Firstly, the shorter Thanksgiving Break has always been strange and hard to coordinate for travelling. It is expensive for those who do not live within easy driving distance to fly home at their leisure, and a three-to-five day trip is sometimes tough to justify. However, if they cannot afford the flight home or do not want to spend hours on a plane both ways, they need to find somewhere else to live for the week. That brings about the second reason the new system will be better: It benefits international students. Hopkins prides itself on its strong community of international students, but while celebrating an American holiday, it tossed them out of their dorms. Needless to say, the changes will be much to the benefit of students for whom flying home may mean being in transit upwards of 10 hours or more.

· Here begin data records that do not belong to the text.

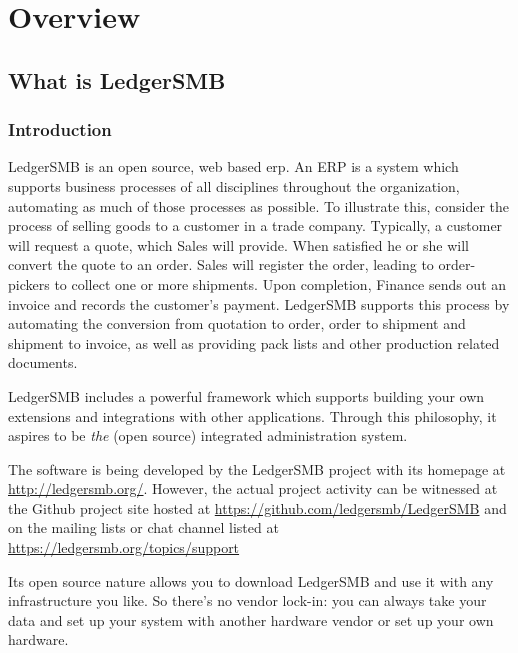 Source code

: 
\part{Overview}
\label{part-overview}


\chapter{What is LedgerSMB}
\label{cha-what-is-ledgersmb}

\section{Introduction}
\label{sec-ledgersmb-introduction}
LedgerSMB is an open source, web based \gls{erp}. An \gls{ERP} is a system
which supports business processes of all disciplines throughout the
organization, automating as much of those processes as possible. To
illustrate this, consider the process of selling goods to a customer
in a trade company. Typically, a customer will request a quote, which
Sales will provide. When satisfied he or she will convert the quote
to an order. Sales will register the order, leading to order-pickers
to collect one or more shipments. Upon completion, Finance sends
out an invoice and records the customer's payment. LedgerSMB supports
this process by automating the conversion from quotation to order,
order to shipment and shipment to invoice, as well as providing
pack lists and other production related documents.

LedgerSMB includes a
powerful framework which supports building your own extensions and
integrations with other applications. Through this philosophy, it
aspires to be \emph{the} (open source) integrated administration system.

The software is being developed by the LedgerSMB project with its
homepage at \url{http://ledgersmb.org/}.
However, the actual project activity can be witnessed at the Github
project site hosted at \url{https://github.com/ledgersmb/LedgerSMB} and
on the mailing lists or chat channel 
listed at \url{https://ledgersmb.org/topics/support}

Its open source nature allows you to download LedgerSMB and use it with any
infrastructure you like. So there's no vendor lock-in: you can
always take your data and set up your system with another hardware vendor
or set up your own hardware.

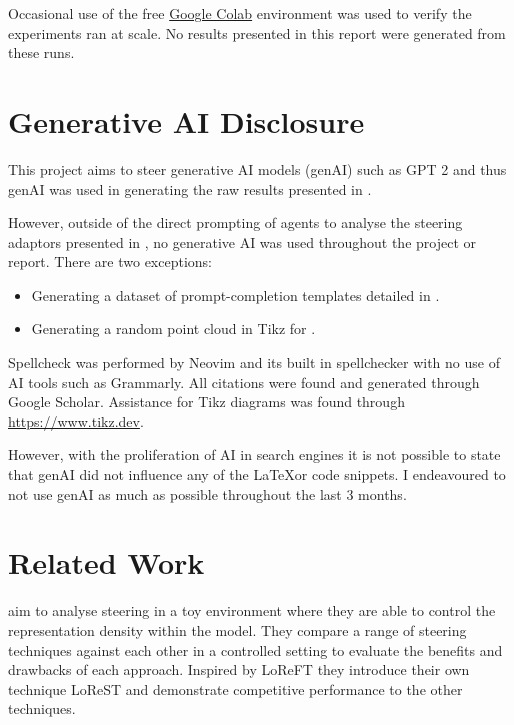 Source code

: Occasional use of the free \href{https://colab.research.google.com/}{Google Colab} environment was used to verify the experiments ran at scale.
No results presented in this report were generated from these runs.

\section{Generative AI Disclosure}

This project aims to steer generative AI models (genAI) such as GPT 2 \citep{gpt-2} and thus genAI was used in generating the raw results presented in .

However, outside of the direct prompting of agents to analyse the steering adaptors presented in , no generative AI was used throughout the project or report.
There are two exceptions:
\begin{itemize}[nolistsep]
    \item Generating a dataset of prompt-completion templates detailed in .
    \item Generating a random point cloud in Tikz for .
\end{itemize}

Spellcheck was performed by Neovim and its built in spellchecker with no use of AI tools such as Grammarly.
All citations were found and generated through Google Scholar.
Assistance for Tikz diagrams was found through \href{https://www.tikz.dev}{https://www.tikz.dev}.

However, with the proliferation of AI in search engines it is not possible to state that genAI did not influence any of the \LaTeX or code snippets.
I endeavoured to not use genAI as much as possible throughout the last 3 months.

\section{Related Work}

aim to analyse steering in a toy environment where they are able to control the representation density within the model.
They compare a range of steering techniques \citep{caa, reft, mimic} against each other in a controlled setting to evaluate the benefits and drawbacks of each approach.
Inspired by LoReFT \citep{reft} they introduce their own technique LoReST and demonstrate competitive performance to the other techniques.

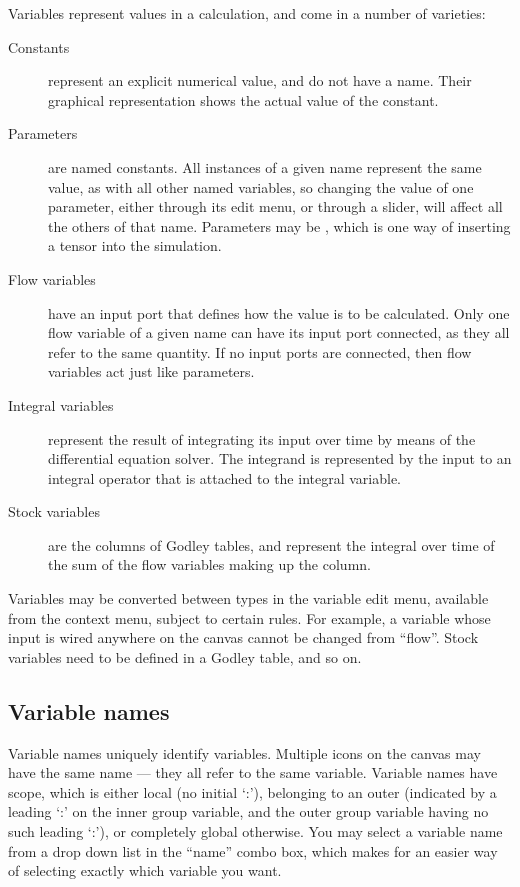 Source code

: Variables represent values in a calculation, and come in a number of
varieties:
\begin{description}
\item[Constants] represent an explicit numerical value, and do not
have a name. Their graphical representation shows the actual value of
the constant.
\item[Parameters] are named constants. All instances of a given name
  represent the same value, as with all other named variables, so
  changing the value of one parameter, either through its edit menu,
  or through a slider, will affect all the others of that
  name. Parameters may be , which is one way of inserting a tensor into the
  simulation.
\item[Flow variables] have an input port that defines how the value is
to be calculated. Only one flow variable of a given name can have its
input port connected, as they all refer to the same quantity. If no
input ports are connected, then flow variables act just like
parameters.
\item[Integral variables] represent the result of integrating its
input over time  by means of the differential
equation solver. The integrand is represented by the input to an
integral operator that is attached to the integral variable.
\item[Stock variables] are the columns of Godley tables, and represent
the integral over time of the sum of the flow variables making up the
column.
\end{description}

Variables may be converted between types in the variable edit menu,
available from the context menu, subject to certain rules. For example,
a variable whose input is wired anywhere on the canvas cannot be
changed from ``flow''. Stock variables need to be defined in a Godley
table, and so on.

\subsection{Variable names}

Variable names uniquely identify variables. Multiple icons on the
canvas may have the same name --- they all refer to the same
variable. Variable names have scope, which is either local (no initial
`:'), belonging to an outer  (indicated by a leading `:' on the
inner group variable, and the outer group variable having no such
leading `:'), or completely global otherwise. You may select a
variable name from a drop down list in the ``name'' combo box, which
makes for an easier way of selecting exactly which variable you want.

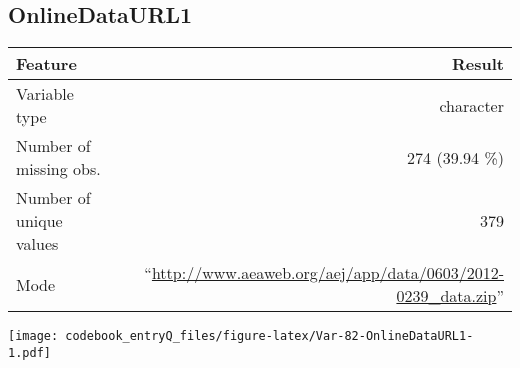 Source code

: \documentclass[]{article}
\newcommand{\fullline}{\noindent\makebox[\linewidth]{\rule{\textwidth}{0.4pt}}}
\newcommand{\bminione}{\begin{minipage}{0.75 \textwidth}}
\newcommand{\bminitwo}{\begin{minipage}{0.25 \textwidth}}
\newcommand{\emini}{\end{minipage}}
\begin{document}
\fullline

\hypertarget{onlinedataurl1}{\subsection{OnlineDataURL1}\label{onlinedataurl1}}

\bminione

\begin{longtable}[]{@{}lr@{}}
\toprule
\begin{minipage}[b]{0.28\columnwidth}\raggedright\strut
Feature\strut
\end{minipage} & \begin{minipage}[b]{0.66\columnwidth}\raggedleft\strut
Result\strut
\end{minipage}\tabularnewline
\midrule
\endhead
\begin{minipage}[t]{0.28\columnwidth}\raggedright\strut
Variable type\strut
\end{minipage} & \begin{minipage}[t]{0.66\columnwidth}\raggedleft\strut
character\strut
\end{minipage}\tabularnewline
\begin{minipage}[t]{0.28\columnwidth}\raggedright\strut
Number of missing obs.\strut
\end{minipage} & \begin{minipage}[t]{0.66\columnwidth}\raggedleft\strut
274 (39.94 \%)\strut
\end{minipage}\tabularnewline
\begin{minipage}[t]{0.28\columnwidth}\raggedright\strut
Number of unique values\strut
\end{minipage} & \begin{minipage}[t]{0.66\columnwidth}\raggedleft\strut
379\strut
\end{minipage}\tabularnewline
\begin{minipage}[t]{0.28\columnwidth}\raggedright\strut
Mode\strut
\end{minipage} & \begin{minipage}[t]{0.66\columnwidth}\raggedleft\strut
``\url{http://www.aeaweb.org/aej/app/data/0603/2012-0239_data.zip}''\strut
\end{minipage}\tabularnewline
\bottomrule
\end{longtable}

\emini
\bminitwo
\texttt{[image: codebook\_entryQ\_files/figure-latex/Var-82-OnlineDataURL1-1.pdf]}
\emini
\end{document}
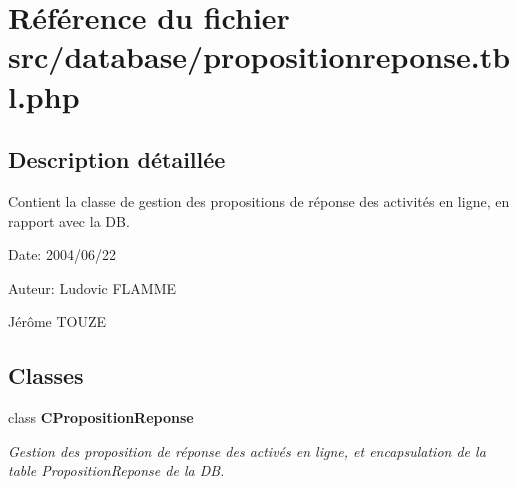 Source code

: \section{Référence du fichier src/database/propositionreponse.tbl.php}
\label{propositionreponse_8tbl_8php}


\subsection{Description détaillée}
Contient la classe de gestion des propositions de réponse des activités en ligne, en rapport avec la DB. 

\begin{Desc}
\item[Date:]2004/06/22\end{Desc}
\begin{Desc}
\item[Auteur:]Ludovic FLAMME 

Jérôme TOUZE \end{Desc}


\subsection*{Classes}
\begin{CompactItemize}
\item 
class {\bf CPropositionReponse}
\begin{CompactList}\small\item\em Gestion des proposition de réponse des activés en ligne, et encapsulation de la table PropositionReponse de la DB. \item\end{CompactList}\end{CompactItemize}
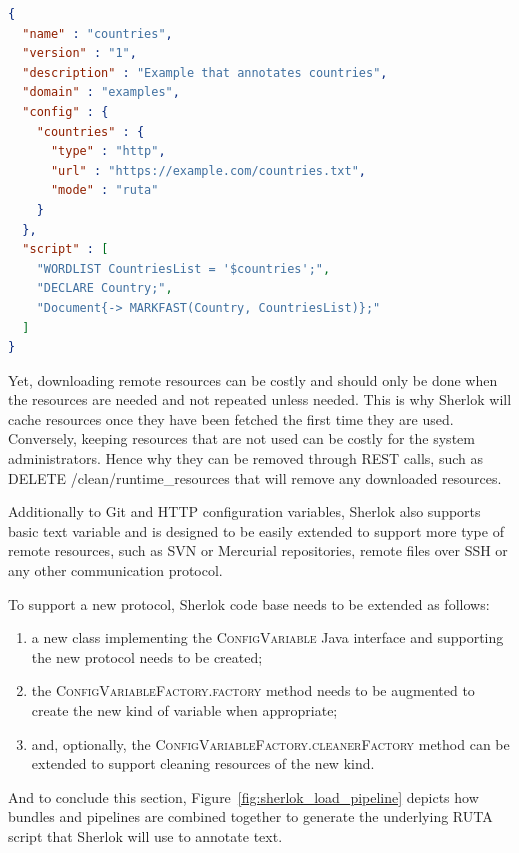 \documentclass{article}
\newcommand{\ID}[1]{{\textsc{#1}}}
\newcommand{\REST}[1]{\textsf{#1}}
\begin{document}
\begin{lstlisting}[float,language=json,
                   caption=Configuration of the \ID{countries} pipeline.,
                   label=lst:countries_pipeline_config]
{
  "name" : "countries",
  "version" : "1",
  "description" : "Example that annotates countries",
  "domain" : "examples",
  "config" : {
    "countries" : {
      "type" : "http",
      "url" : "https://example.com/countries.txt",
      "mode" : "ruta"
    }
  },
  "script" : [
    "WORDLIST CountriesList = '$countries';",
    "DECLARE Country;",
    "Document{-> MARKFAST(Country, CountriesList)};"
  ]
}
\end{lstlisting}

Yet, downloading remote resources can be costly and should only be done when the resources are
needed and not repeated unless needed. This is why Sherlok will cache resources once they have been
fetched the first time they are used. Conversely, keeping resources that are not used can be costly
for the system administrators. Hence why they can be removed through REST calls, such as \REST{DELETE
/clean/runtime\_resources} that will remove any downloaded resources.

Additionally to Git and HTTP configuration variables, Sherlok also supports basic text variable and
is designed to be easily extended to support more type of remote resources, such as SVN or Mercurial
repositories, remote files over SSH or any other communication protocol.

To support a new protocol, Sherlok code base needs to be extended as follows:

\begin{enumerate}
    \item a new class implementing the \ID{ConfigVariable} Java interface and supporting the new
        protocol needs to be created;
    \item the \ID{ConfigVariableFactory.factory} method needs to be augmented to create the new kind of
        variable when appropriate;
    \item and, optionally, the \ID{ConfigVariableFactory.cleanerFactory} method can be extended to
        support cleaning resources of the new kind.
\end{enumerate}

And to conclude this section, Figure~\ref{fig:sherlok_load_pipeline} depicts how bundles and pipelines
are combined together to generate the underlying RUTA script that Sherlok will use to annotate text.
\end{document}
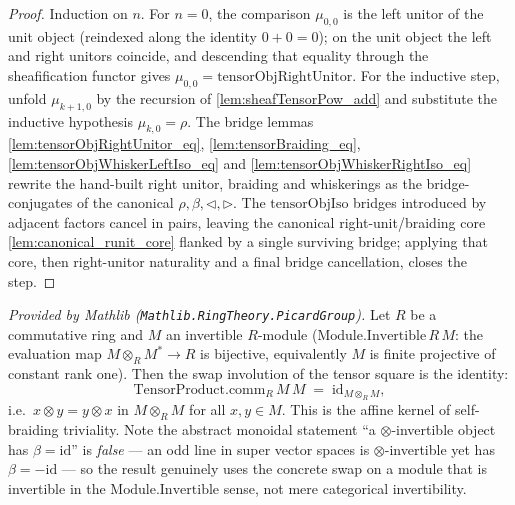 \begin{proof}
  \leanok
  Induction on \(n\). For \(n = 0\), the comparison \(\mu_{0,0}\) is the left unitor
  of the unit object (reindexed along the identity \(0 + 0 = 0\)); on the unit
  object the left and right unitors coincide, and descending that equality through
  the sheafification functor gives \(\mu_{0,0} = \mathrm{tensorObjRightUnitor}\).
  For the inductive step, unfold \(\mu_{k+1,0}\) by the recursion of
  \cref{lem:sheafTensorPow_add} and substitute the inductive hypothesis
  \(\mu_{k,0} = \rho\). The bridge lemmas
  \cref{lem:tensorObjRightUnitor_eq}, \cref{lem:tensorBraiding_eq},
  \cref{lem:tensorObjWhiskerLeftIso_eq} and \cref{lem:tensorObjWhiskerRightIso_eq}
  rewrite the hand-built right unitor, braiding and whiskerings as the
  bridge-conjugates of the canonical \(\rho, \beta, \lhd, \rhd\). The
  \(\mathrm{tensorObjIso}\) bridges introduced by adjacent factors cancel in pairs,
  leaving the canonical right-unit/braiding core \cref{lem:canonical_runit_core}
  flanked by a single surviving bridge; applying that core, then right-unitor
  naturality and a final bridge cancellation, closes the step.
\end{proof}

\begin{lemma}
  \label{lem:tensorProductComm_eq_refl_mathlib}
  \mathlibok
  \textit{Provided by Mathlib (\texttt{Mathlib.RingTheory.PicardGroup}).}
  Let \(R\) be a commutative ring and \(M\) an invertible \(R\)-module
  (\(\mathrm{Module.Invertible}\,R\,M\): the evaluation map
  \(M \otimes_R M^{\ast} \to R\) is bijective, equivalently \(M\) is finite
  projective of constant rank one). Then the swap involution of the tensor square
  is the identity:
  \[
    \mathrm{TensorProduct.comm}_R\,M\,M \;=\;
      \mathrm{id}_{M \otimes_R M},
  \]
  i.e.\ \(x \otimes y = y \otimes x\) in \(M \otimes_R M\) for all
  \(x, y \in M\). This is the affine kernel of self-braiding triviality. Note the
  abstract monoidal statement ``a \(\otimes\)-invertible object has
  \(\beta = \mathrm{id}\)'' is \emph{false} --- an odd line in super vector spaces
  is \(\otimes\)-invertible yet has \(\beta = -\mathrm{id}\) --- so the result
  genuinely uses the concrete swap on a module that is invertible in the
  \(\mathrm{Module.Invertible}\) sense, not mere categorical invertibility.
\end{lemma}

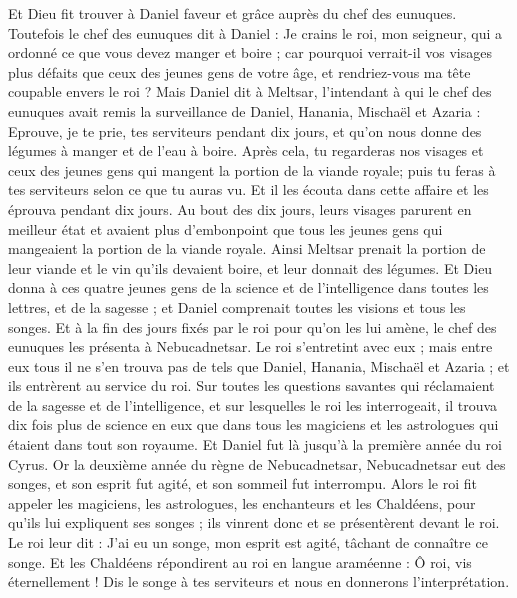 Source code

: \begin{multicols}{2}
Et Dieu fit trouver à Daniel faveur et grâce auprès du chef des eunuques. 
Toutefois le chef des eunuques dit à Daniel : Je crains le roi, mon seigneur, qui a ordonné ce que vous devez manger et boire ; car pourquoi verrait-il vos visages plus défaits que ceux des jeunes gens de votre âge, et rendriez-vous ma tête coupable envers le roi ?
Mais Daniel dit à Meltsar, l'intendant à qui le chef des eunuques avait remis la surveillance de Daniel, Hanania, Mischaël et Azaria :
Eprouve, je te prie, tes serviteurs pendant dix jours, et qu'on nous donne des légumes à manger et de l'eau à boire.
Après cela, tu regarderas nos visages et ceux des jeunes gens qui mangent la portion de la viande royale; puis tu feras à tes serviteurs selon ce que tu auras vu.
Et il les écouta dans cette affaire et les éprouva pendant dix jours.
Au bout des dix jours, leurs visages parurent en meilleur état et avaient plus d'embonpoint que tous les jeunes gens qui mangeaient la portion de la viande royale.
 Ainsi Meltsar prenait la portion de leur viande et le vin qu'ils devaient boire, et leur donnait des légumes.
Et Dieu donna à ces quatre jeunes gens de la science et de l'intelligence dans toutes les lettres, et de la sagesse ; et Daniel comprenait toutes les visions et tous les songes.
Et à la fin des jours fixés par le roi pour qu'on les lui amène, le chef des eunuques les présenta à Nebucadnetsar.
Le roi s'entretint avec eux ; mais entre eux tous il ne s'en trouva pas de tels que Daniel, Hanania, Mischaël et Azaria ; et ils entrèrent au service du roi.
Sur toutes les questions savantes qui réclamaient de la sagesse et de l'intelligence, et sur lesquelles le roi les interrogeait, il trouva dix fois plus de science en eux que dans tous les magiciens et les astrologues qui étaient dans tout son royaume.
Et Daniel fut là jusqu'à la première année du roi Cyrus.
\VerseOne{}Or la deuxième année du règne de Nebucadnetsar, Nebucadnetsar eut des songes, et son esprit fut agité, et son sommeil fut interrompu.
Alors le roi fit appeler les magiciens, les astrologues, les enchanteurs et les Chaldéens, pour qu'ils lui expliquent ses songes ; ils vinrent donc et se présentèrent devant le roi.
Le roi leur dit : J'ai eu un songe, mon esprit est agité, tâchant de connaître ce songe.
Et les Chaldéens répondirent au roi en langue araméenne : Ô roi, vis éternellement ! Dis le songe à tes serviteurs et nous en donnerons l'interprétation.

\end{multicols}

All those problems aside, it still remains that students pay more for campus housing than some private apartments, and private housing wouldn’t ask them to leave during holidays. 

Finally, as much as some may complain about classes encroaching upon the final days of summer, we believe that the schedule change is a wise choice. The class days before Thanksgiving were placed there to make up for days missed due to a slew of Monday national holidays and the like. Obviously, it would be detrimental to eliminate those days entirely from the schedule because there are already few enough class days in a semester, a point driven home with every once-per-week course. Putting those days at the end of the year would mean either fewer days in reading period, which is nearly impossible, or more days of slogging to class through bitter weather. One could complain that they don’t want to stop the all-day/all-night party that is the summer, but let’s be real. If there is anyone out there who doesn’t spend at least a few days in the summer sitting on a couch doing nothing, then we at the Editorial Board humbly ask you to take us with you.